2012年04月19日 22時21分更新

 日本通信は今日、ドコモに対して『算定式の合意を確認する訴訟』(民事訴訟)を起こしました。同社とドコモとでMVNO接続料の算定式などを定めている契約約款に、ドコモが違反しているという理由です。

日本通信がドコモを提訴
↑会見で話した日本通信の三田聖二社長。

 日本通信が発表した“訴訟の趣旨”は下記の通り。

・契約通りの算定式により算出された接続料を支払うべき地位にあることを確認
・合意どおりの接続料を定めた接続約款を総務省に届け出よ
・過年度の過払い分の返還

 

■訴訟に至る経緯

日本通信がドコモを提訴
↑訴訟に至る経緯を説明した日本通信の片山美紀上席執行役員。
“接続料”=通信事業の根幹
日本通信がドコモを提訴

 両社は、2008年に接続料の算定式を定め、MVNOサービスを開始しました。2009年もその算定式が使われましたが、2010年にドコモがこれを変更。“プラスアルファ”が追加されていたそうです。

日本通信がドコモを提訴
日本通信がドコモを提訴

 ドコモは「必要な費用」と説明したとのことですが、その費用はそもそも算定式に含まれているはず、というのが日本通信側の主張です。
 このため日本通信が差額の支払いを一時停止したところ、ドコモ側は「接続を切断する」と回答。結果、ユーザーへの影響を考慮して、日本通信側はドコモ側の要求どおりの支払いを続けている、というのが今の状況です。

日本通信がドコモを提訴
↑協議におけるドコモの主張を説明した日本通信の福田尚久代表取締役専務。

 なお、2010年、2011年における日本通信が“過払い”として認識している金額は合計で8000万円程度になります。
 福田尚久専務は、「大きい額ではないが、これを容認してしまうと今後数億、数十億に発展してしまう恐れがあり、容認できない」と話しました。

 

■ドコモによる主張

 日本通信とドコモは接続料の算定式に関する協議をしてきました。
 その際、ドコモ側の対応について、会見ではこのように発表されました。

[ドコモ]2010年度の接続料を日本通信は支払っている。新たな算定式に同意していることを示す証拠である
[日本通信の主張]支払わなければ接続を切断するという回答だった。ユーザーを人質にしたあるまじき行為。ましてや、支払っているから同意している証拠、というのはへ理屈である

[ドコモ]第二種指定電気通信事業設備制度の運用に関するガイドラインに基づいて算定している
[日本通信の主張]ガイドラインは接続料算定式を定めていない。ガイドラインを守ることと、日本通信との合意を守ることは両立する

[ドコモ]従来の算定式では原価割れしている
[日本通信の主張]合意した算定式は概算式であり、真の原価よりも高く算出される式となっている。2010年にあった“不当廉売問題”では「原価が低い」と主張していた
(※法人向けのデータ通信事業で、不当に安い接続料金を法人ユーザーに提示した、というもの)
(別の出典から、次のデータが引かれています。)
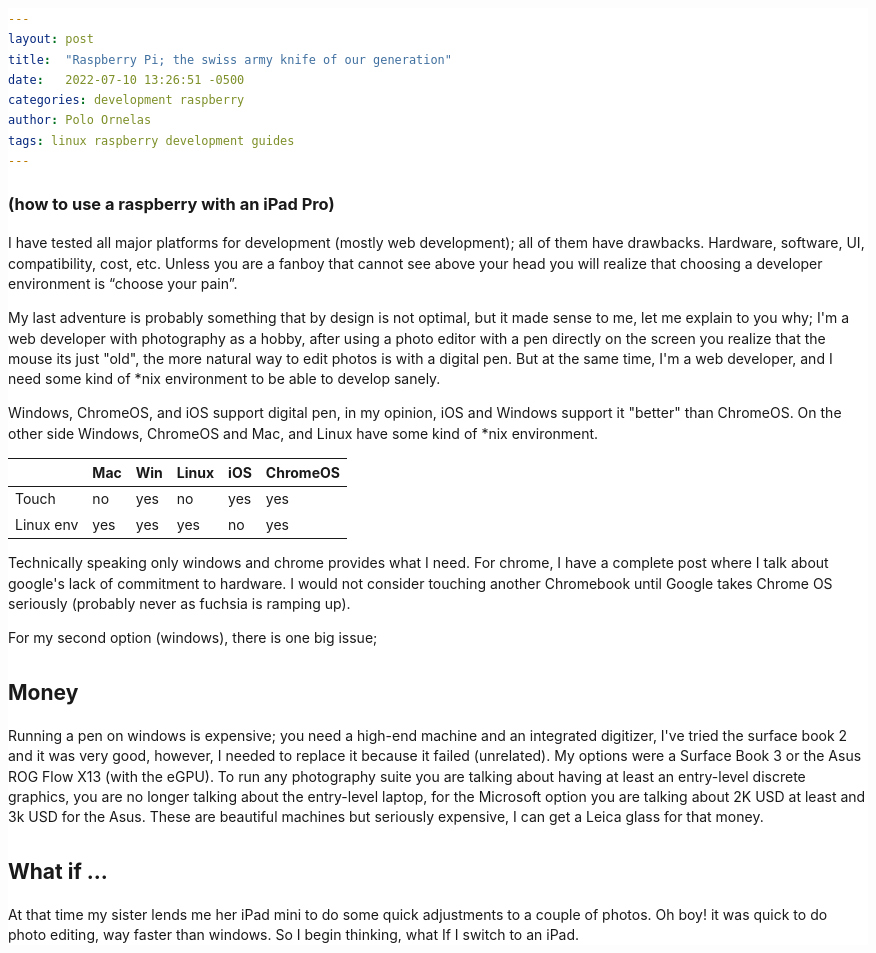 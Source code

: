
 ```yaml
---
layout: post
title:  "Raspberry Pi; the swiss army knife of our generation"
date:   2022-07-10 13:26:51 -0500
categories: development raspberry
author: Polo Ornelas    
tags: linux raspberry development guides
---
```


### (how to use a raspberry with an iPad Pro)

I have tested all major platforms for development (mostly web development); all of them have drawbacks. Hardware, software, UI, compatibility, cost, etc. Unless you are a fanboy that cannot see above your head you will realize that choosing a developer environment is “choose your pain”.

My last adventure is probably something that by design is not optimal, but it made sense to me, let me explain to you why; I'm a web developer with photography as a hobby, after using a photo editor with a pen directly on the screen you realize that the mouse its just "old", the more natural way to edit photos is with a digital pen. But at the same time, I'm a web developer, and I need some kind of *nix environment to be able to develop sanely.

Windows, ChromeOS, and iOS support digital pen, in my opinion, iOS and Windows support it "better" than ChromeOS. On the other side Windows, ChromeOS and Mac, and Linux have some kind of *nix environment.

|           | Mac | Win | Linux | iOS | ChromeOS |
|-----------|-----|-----|-------|-----|----------|
| Touch     | no  | yes | no    | yes | yes      |
| Linux env | yes | yes | yes   | no  | yes      |

Technically speaking only windows and chrome provides what I need. For chrome, I have a complete post where I talk about google's lack of commitment to hardware. I would not consider touching another Chromebook until Google takes Chrome OS seriously (probably never as fuchsia is ramping up).

For my second option (windows), there is one big issue;

## Money
Running a pen on windows is expensive; you need a high-end machine and an integrated digitizer, I've tried the surface book 2 and it was very good, however, I needed to replace it because it failed (unrelated). My options were a Surface Book 3 or the Asus ROG Flow X13 (with the eGPU). To run any photography suite you are talking about having at least an entry-level discrete graphics, you are no longer talking about the entry-level laptop, for the Microsoft option you are talking about 2K USD at least and 3k USD for the Asus. These are beautiful machines but seriously expensive, I can get a Leica glass for that money.

## What if ...
At that time my sister lends me her iPad mini to do some quick adjustments to a couple of photos. Oh boy! it was quick to do photo editing, way faster than windows. So I begin thinking, what If I switch to an iPad.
[ドコモ]接続約款は総務省に届け出ており、総務省は認めている
[日本通信の主張]総務省はドコモと日本通信の契約内容について知る立場になく、ましてや判断する立場にもない

[ドコモ]2011年度は前年度比35パーセントの値下げになっている
[日本通信の主張]前年度から値上げになる算定式を提示されている。両社で合意している算定式の違反を容認したら、ドコモに自由に接続料を上げられてしまう

 ちなみに、通信事業者には『ドミナント規制』と呼ばれるルールがあります。通信事業において、一定以上のシェアをもち、影響力が大きく支配的になっている通信事業者に対する規制です。
 この規制では、携帯電話の通信接続料の算定式は“事業者間の契約”で定める、とされています。

日本通信がドコモを提訴

 日本通信は、ドコモの行為はドミナント規制を悪用した不正行為である、と主張しています。

日本通信がドコモを提訴

 三田社長はMVNO協議会(外部サイト)の会長をつとめており、その立場からも訴訟を決めたと語ります。現在の“過払い”とされる金額は8000万円ですが、今後も支払いは続けるため、その総額は拡大します。

 三田社長は最後にこうコメントしています。
 「本訴訟は、総務大臣裁定に基づくドコモと当社の合意を、ドコモに履行させるためのものであり、お金の問題ではありません。日本においては、市場支配力を有する事業者のこのような行為に対して、泣き寝入りする企業が多いと聞いていますが、 制度に基づいた正しい行動をとらなければ、 社会は一向に変わりません。 日本通信は、このような状況に対し、真っ直ぐ、正しく解決を図り、そうすることで通信業界の発展、ひいては社会貢献を進めます 」

※初出時、適切でない表現を用いた箇所がありましたので本文とタイトルの一部を訂正致しました。